• _Exercise goal_: In the copy, include every entry exactly but none of its images.

Exercise data section start

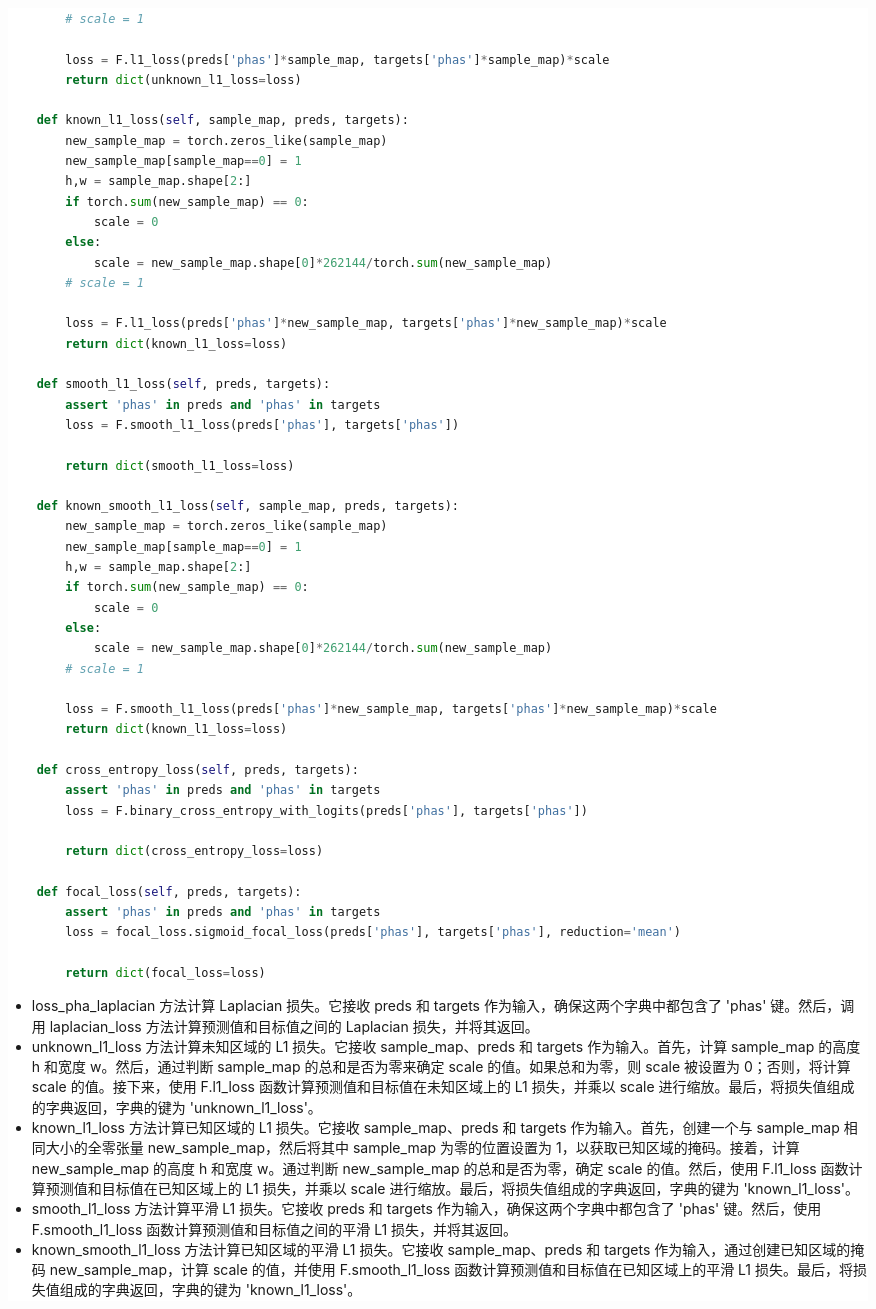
 ```py
        # scale = 1

        loss = F.l1_loss(preds['phas']*sample_map, targets['phas']*sample_map)*scale
        return dict(unknown_l1_loss=loss)

    def known_l1_loss(self, sample_map, preds, targets):
        new_sample_map = torch.zeros_like(sample_map)
        new_sample_map[sample_map==0] = 1
        h,w = sample_map.shape[2:]
        if torch.sum(new_sample_map) == 0:
            scale = 0
        else:
            scale = new_sample_map.shape[0]*262144/torch.sum(new_sample_map)
        # scale = 1

        loss = F.l1_loss(preds['phas']*new_sample_map, targets['phas']*new_sample_map)*scale
        return dict(known_l1_loss=loss)

    def smooth_l1_loss(self, preds, targets):
        assert 'phas' in preds and 'phas' in targets
        loss = F.smooth_l1_loss(preds['phas'], targets['phas'])

        return dict(smooth_l1_loss=loss)

    def known_smooth_l1_loss(self, sample_map, preds, targets):
        new_sample_map = torch.zeros_like(sample_map)
        new_sample_map[sample_map==0] = 1
        h,w = sample_map.shape[2:]
        if torch.sum(new_sample_map) == 0:
            scale = 0
        else:
            scale = new_sample_map.shape[0]*262144/torch.sum(new_sample_map)
        # scale = 1

        loss = F.smooth_l1_loss(preds['phas']*new_sample_map, targets['phas']*new_sample_map)*scale
        return dict(known_l1_loss=loss)
    
    def cross_entropy_loss(self, preds, targets):
        assert 'phas' in preds and 'phas' in targets
        loss = F.binary_cross_entropy_with_logits(preds['phas'], targets['phas'])

        return dict(cross_entropy_loss=loss)
    
    def focal_loss(self, preds, targets):
        assert 'phas' in preds and 'phas' in targets
        loss = focal_loss.sigmoid_focal_loss(preds['phas'], targets['phas'], reduction='mean')

        return dict(focal_loss=loss)
```
* loss_pha_laplacian 方法计算 Laplacian 损失。它接收 preds 和 targets 作为输入，确保这两个字典中都包含了 'phas' 键。然后，调用 laplacian_loss 方法计算预测值和目标值之间的 Laplacian 损失，并将其返回。
* unknown_l1_loss 方法计算未知区域的 L1 损失。它接收 sample_map、preds 和 targets 作为输入。首先，计算 sample_map 的高度 h 和宽度 w。然后，通过判断 sample_map 的总和是否为零来确定 scale 的值。如果总和为零，则 scale 被设置为 0；否则，将计算 scale 的值。接下来，使用 F.l1_loss 函数计算预测值和目标值在未知区域上的 L1 损失，并乘以 scale 进行缩放。最后，将损失值组成的字典返回，字典的键为 'unknown_l1_loss'。
* known_l1_loss 方法计算已知区域的 L1 损失。它接收 sample_map、preds 和 targets 作为输入。首先，创建一个与 sample_map 相同大小的全零张量 new_sample_map，然后将其中 sample_map 为零的位置设置为 1，以获取已知区域的掩码。接着，计算 new_sample_map 的高度 h 和宽度 w。通过判断 new_sample_map 的总和是否为零，确定 scale 的值。然后，使用 F.l1_loss 函数计算预测值和目标值在已知区域上的 L1 损失，并乘以 scale 进行缩放。最后，将损失值组成的字典返回，字典的键为 'known_l1_loss'。
* smooth_l1_loss 方法计算平滑 L1 损失。它接收 preds 和 targets 作为输入，确保这两个字典中都包含了 'phas' 键。然后，使用 F.smooth_l1_loss 函数计算预测值和目标值之间的平滑 L1 损失，并将其返回。
* known_smooth_l1_loss 方法计算已知区域的平滑 L1 损失。它接收 sample_map、preds 和 targets 作为输入，通过创建已知区域的掩码 new_sample_map，计算 scale 的值，并使用 F.smooth_l1_loss 函数计算预测值和目标值在已知区域上的平滑 L1 损失。最后，将损失值组成的字典返回，字典的键为 'known_l1_loss'。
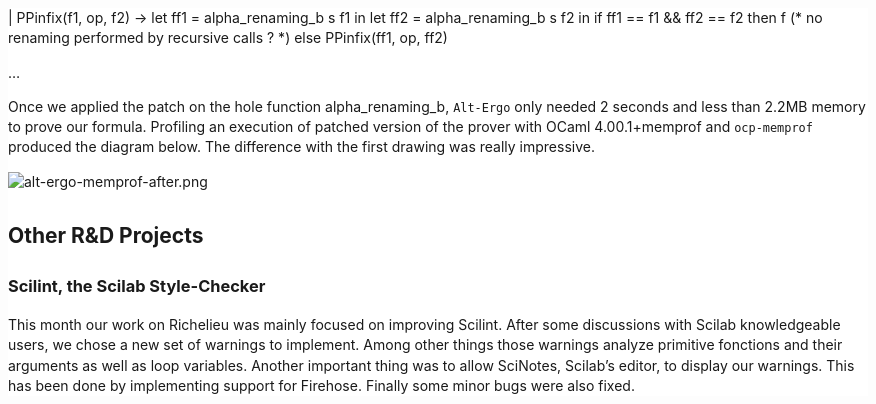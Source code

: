 | PPinfix(f1, op, f2) -&gt;
let ff1 = alpha_renaming_b s f1 in
let ff2 = alpha_renaming_b s f2 in
if ff1 == f1 &amp;&amp; ff2 == f2 then f (* no renaming performed by recursive calls ? *)
else PPinfix(ff1, op, ff2)

&hellip;
</code></pre>
<p>Once we applied the patch on the hole function alpha_renaming_b,
<code>Alt-Ergo</code> only needed 2 seconds and less than 2.2MB memory to prove our
formula. Profiling an execution of patched version of the prover with
OCaml 4.00.1+memprof and <code>ocp-memprof</code> produced the diagram below. The
difference with the first drawing was really impressive.</p>
<p><img src="https://ocamlpro.com/blog/assets/img/alt-ergo-memprof-after.png" alt="alt-ergo-memprof-after.png"/></p>
<h2>Other R&amp;D Projects</h2>
<h3>Scilint, the Scilab Style-Checker</h3>
<p>This month our work on Richelieu was mainly focused on improving
Scilint. After some discussions with Scilab knowledgeable users, we
chose a new set of warnings to implement. Among other things those
warnings analyze primitive fonctions and their arguments as well as
loop variables. Another important thing was to allow SciNotes,
Scilab&rsquo;s editor, to display our warnings. This has been done by
implementing support for Firehose. Finally some minor bugs were also
fixed.</p>

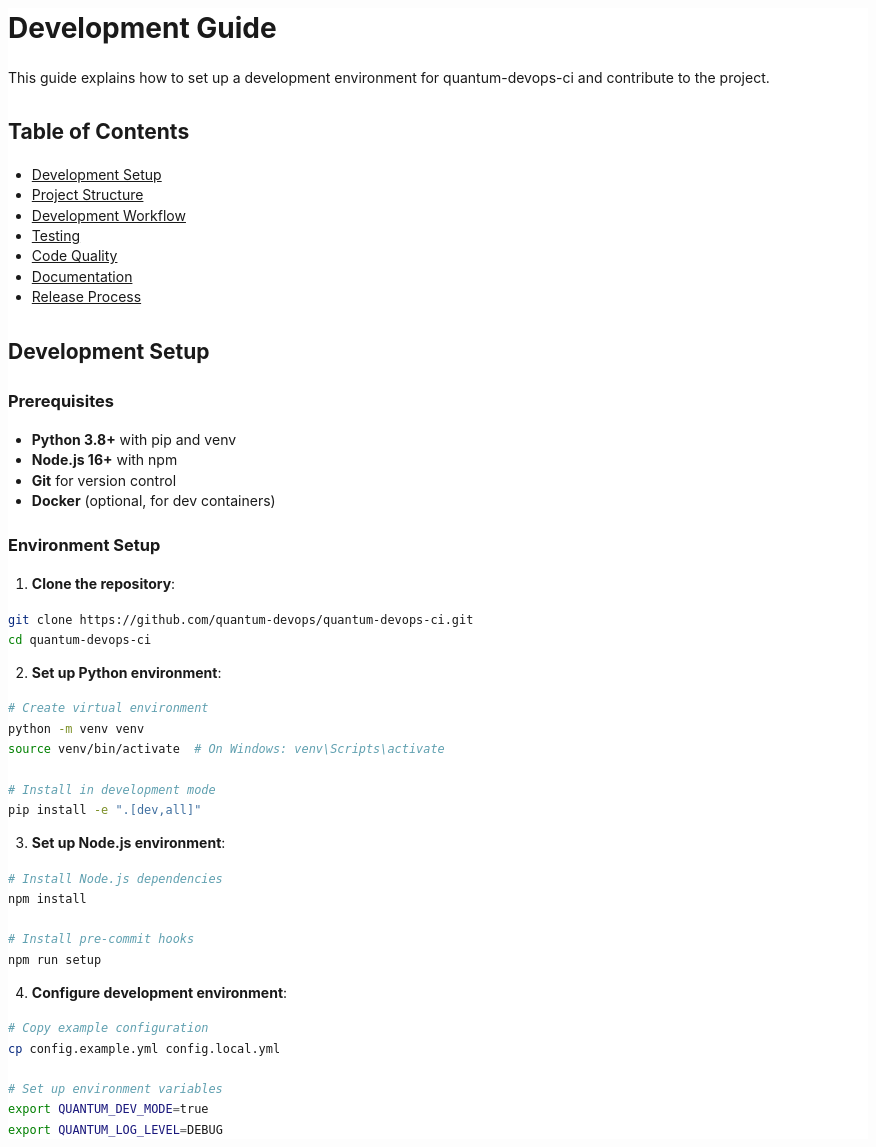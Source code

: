 # Development Guide

This guide explains how to set up a development environment for quantum-devops-ci and contribute to the project.

## Table of Contents

- [Development Setup](#development-setup)
- [Project Structure](#project-structure)
- [Development Workflow](#development-workflow)
- [Testing](#testing)
- [Code Quality](#code-quality)
- [Documentation](#documentation)
- [Release Process](#release-process)

## Development Setup

### Prerequisites

- **Python 3.8+** with pip and venv
- **Node.js 16+** with npm
- **Git** for version control
- **Docker** (optional, for dev containers)

### Environment Setup

1. **Clone the repository**:
```bash
git clone https://github.com/quantum-devops/quantum-devops-ci.git
cd quantum-devops-ci
```

2. **Set up Python environment**:
```bash
# Create virtual environment
python -m venv venv
source venv/bin/activate  # On Windows: venv\Scripts\activate

# Install in development mode
pip install -e ".[dev,all]"
```

3. **Set up Node.js environment**:
```bash
# Install Node.js dependencies
npm install

# Install pre-commit hooks
npm run setup
```

4. **Configure development environment**:
```bash
# Copy example configuration
cp config.example.yml config.local.yml

# Set up environment variables
export QUANTUM_DEV_MODE=true
export QUANTUM_LOG_LEVEL=DEBUG
```
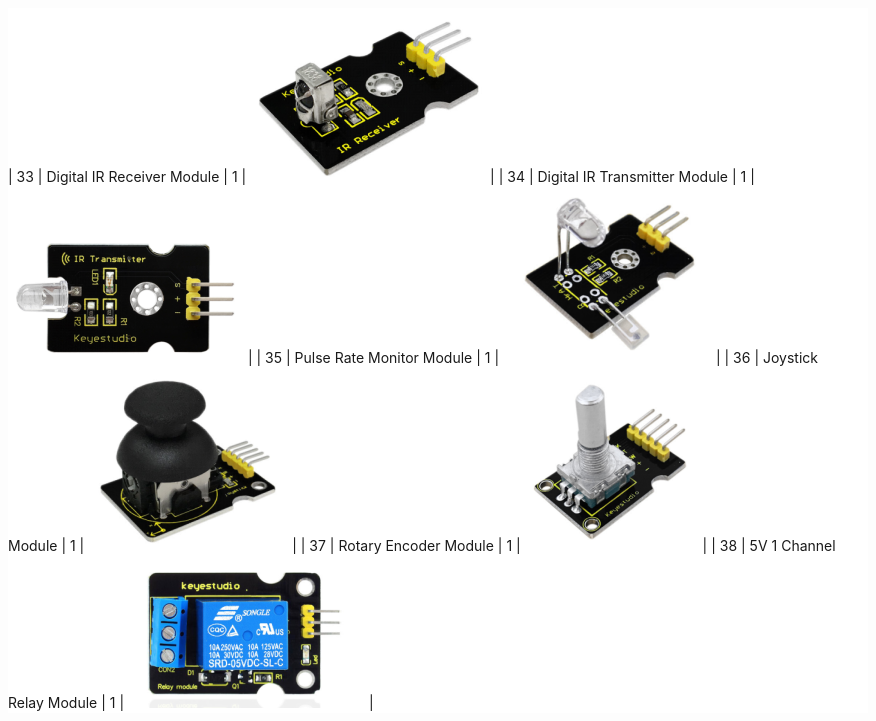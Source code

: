 |   33    |             Digital IR Receiver Module              |      1       |       ![](media/ef949b17df9e18ae686b63573d02a81d.png)        |
|   34    |            Digital IR Transmitter Module            |      1       |       ![](media/5ec6fb3ccd872d7d569386f9dd7f94a6.png)        |
|   35    |              Pulse Rate Monitor Module              |      1       |       ![](media/443801b38858849ec4c39522b408d43f.png)        |
|   36    |                   Joystick Module                   |      1       |       ![](media/bad69264ba325dcb9c624493bf0c91b4.png)        |
|   37    |                Rotary Encoder Module                |      1       |       ![](media/c23713422d192d04daad1f78217482a1.png)        |
|   38    |              5V 1 Channel Relay Module              |      1       |       ![](media/44701f3662e67ada71ddfaeecf4c95d0.png)        |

Exercise data section end

• _Solution below_:
 ```py
        # scale = 1

        loss = F.l1_loss(preds['phas']*sample_map, targets['phas']*sample_map)*scale
        return dict(unknown_l1_loss=loss)

    def known_l1_loss(self, sample_map, preds, targets):
        new_sample_map = torch.zeros_like(sample_map)
        new_sample_map[sample_map==0] = 1
        h,w = sample_map.shape[2:]
        if torch.sum(new_sample_map) == 0:
            scale = 0
        else:
            scale = new_sample_map.shape[0]*262144/torch.sum(new_sample_map)
        # scale = 1

        loss = F.l1_loss(preds['phas']*new_sample_map, targets['phas']*new_sample_map)*scale
        return dict(known_l1_loss=loss)

    def smooth_l1_loss(self, preds, targets):
        assert 'phas' in preds and 'phas' in targets
        loss = F.smooth_l1_loss(preds['phas'], targets['phas'])

        return dict(smooth_l1_loss=loss)

    def known_smooth_l1_loss(self, sample_map, preds, targets):
        new_sample_map = torch.zeros_like(sample_map)
        new_sample_map[sample_map==0] = 1
        h,w = sample_map.shape[2:]
        if torch.sum(new_sample_map) == 0:
            scale = 0
        else:
            scale = new_sample_map.shape[0]*262144/torch.sum(new_sample_map)
        # scale = 1

        loss = F.smooth_l1_loss(preds['phas']*new_sample_map, targets['phas']*new_sample_map)*scale
        return dict(known_l1_loss=loss)
    
    def cross_entropy_loss(self, preds, targets):
        assert 'phas' in preds and 'phas' in targets
        loss = F.binary_cross_entropy_with_logits(preds['phas'], targets['phas'])

        return dict(cross_entropy_loss=loss)
    
    def focal_loss(self, preds, targets):
        assert 'phas' in preds and 'phas' in targets
        loss = focal_loss.sigmoid_focal_loss(preds['phas'], targets['phas'], reduction='mean')

        return dict(focal_loss=loss)
```
* loss_pha_laplacian 方法计算 Laplacian 损失。它接收 preds 和 targets 作为输入，确保这两个字典中都包含了 'phas' 键。然后，调用 laplacian_loss 方法计算预测值和目标值之间的 Laplacian 损失，并将其返回。
* unknown_l1_loss 方法计算未知区域的 L1 损失。它接收 sample_map、preds 和 targets 作为输入。首先，计算 sample_map 的高度 h 和宽度 w。然后，通过判断 sample_map 的总和是否为零来确定 scale 的值。如果总和为零，则 scale 被设置为 0；否则，将计算 scale 的值。接下来，使用 F.l1_loss 函数计算预测值和目标值在未知区域上的 L1 损失，并乘以 scale 进行缩放。最后，将损失值组成的字典返回，字典的键为 'unknown_l1_loss'。
* known_l1_loss 方法计算已知区域的 L1 损失。它接收 sample_map、preds 和 targets 作为输入。首先，创建一个与 sample_map 相同大小的全零张量 new_sample_map，然后将其中 sample_map 为零的位置设置为 1，以获取已知区域的掩码。接着，计算 new_sample_map 的高度 h 和宽度 w。通过判断 new_sample_map 的总和是否为零，确定 scale 的值。然后，使用 F.l1_loss 函数计算预测值和目标值在已知区域上的 L1 损失，并乘以 scale 进行缩放。最后，将损失值组成的字典返回，字典的键为 'known_l1_loss'。
* smooth_l1_loss 方法计算平滑 L1 损失。它接收 preds 和 targets 作为输入，确保这两个字典中都包含了 'phas' 键。然后，使用 F.smooth_l1_loss 函数计算预测值和目标值之间的平滑 L1 损失，并将其返回。
* known_smooth_l1_loss 方法计算已知区域的平滑 L1 损失。它接收 sample_map、preds 和 targets 作为输入，通过创建已知区域的掩码 new_sample_map，计算 scale 的值，并使用 F.smooth_l1_loss 函数计算预测值和目标值在已知区域上的平滑 L1 损失。最后，将损失值组成的字典返回，字典的键为 'known_l1_loss'。
Source code

: | PPinfix(f1, op, f2) -&gt;
let ff1 = alpha_renaming_b s f1 in
let ff2 = alpha_renaming_b s f2 in
if ff1 == f1 &amp;&amp; ff2 == f2 then f (* no renaming performed by recursive calls ? *)
else PPinfix(ff1, op, ff2)

&hellip;
</code></pre>
<p>Once we applied the patch on the hole function alpha_renaming_b,
<code>Alt-Ergo</code> only needed 2 seconds and less than 2.2MB memory to prove our
formula. Profiling an execution of patched version of the prover with
OCaml 4.00.1+memprof and <code>ocp-memprof</code> produced the diagram below. The
difference with the first drawing was really impressive.</p>
<p><img src="https://ocamlpro.com/blog/assets/img/alt-ergo-memprof-after.png" alt="alt-ergo-memprof-after.png"/></p>
<h2>Other R&amp;D Projects</h2>
<h3>Scilint, the Scilab Style-Checker</h3>
<p>This month our work on Richelieu was mainly focused on improving
Scilint. After some discussions with Scilab knowledgeable users, we
chose a new set of warnings to implement. Among other things those
warnings analyze primitive fonctions and their arguments as well as
loop variables. Another important thing was to allow SciNotes,
Scilab&rsquo;s editor, to display our warnings. This has been done by
implementing support for Firehose. Finally some minor bugs were also
fixed.</p>

Source code

: # Development Guide

This guide explains how to set up a development environment for quantum-devops-ci and contribute to the project.

## Table of Contents

- [Development Setup](#development-setup)
- [Project Structure](#project-structure)
- [Development Workflow](#development-workflow)
- [Testing](#testing)
- [Code Quality](#code-quality)
- [Documentation](#documentation)
- [Release Process](#release-process)

## Development Setup

### Prerequisites

- **Python 3.8+** with pip and venv
- **Node.js 16+** with npm
- **Git** for version control
- **Docker** (optional, for dev containers)

### Environment Setup

1. **Clone the repository**:
```bash
git clone https://github.com/quantum-devops/quantum-devops-ci.git
cd quantum-devops-ci
```

2. **Set up Python environment**:
```bash
# Create virtual environment
python -m venv venv
source venv/bin/activate  # On Windows: venv\Scripts\activate

# Install in development mode
pip install -e ".[dev,all]"
```

3. **Set up Node.js environment**:
```bash
# Install Node.js dependencies
npm install

# Install pre-commit hooks
npm run setup
```

4. **Configure development environment**:
```bash
# Copy example configuration
cp config.example.yml config.local.yml

# Set up environment variables
export QUANTUM_DEV_MODE=true
export QUANTUM_LOG_LEVEL=DEBUG
```
Source code

: |   33    |             Digital IR Receiver Module              |      1       |       ![](media/ef949b17df9e18ae686b63573d02a81d.png)        |
|   34    |            Digital IR Transmitter Module            |      1       |       ![](media/5ec6fb3ccd872d7d569386f9dd7f94a6.png)        |
|   35    |              Pulse Rate Monitor Module              |      1       |       ![](media/443801b38858849ec4c39522b408d43f.png)        |
|   36    |                   Joystick Module                   |      1       |       ![](media/bad69264ba325dcb9c624493bf0c91b4.png)        |
|   37    |                Rotary Encoder Module                |      1       |       ![](media/c23713422d192d04daad1f78217482a1.png)        |
|   38    |              5V 1 Channel Relay Module              |      1       |       ![](media/44701f3662e67ada71ddfaeecf4c95d0.png)        |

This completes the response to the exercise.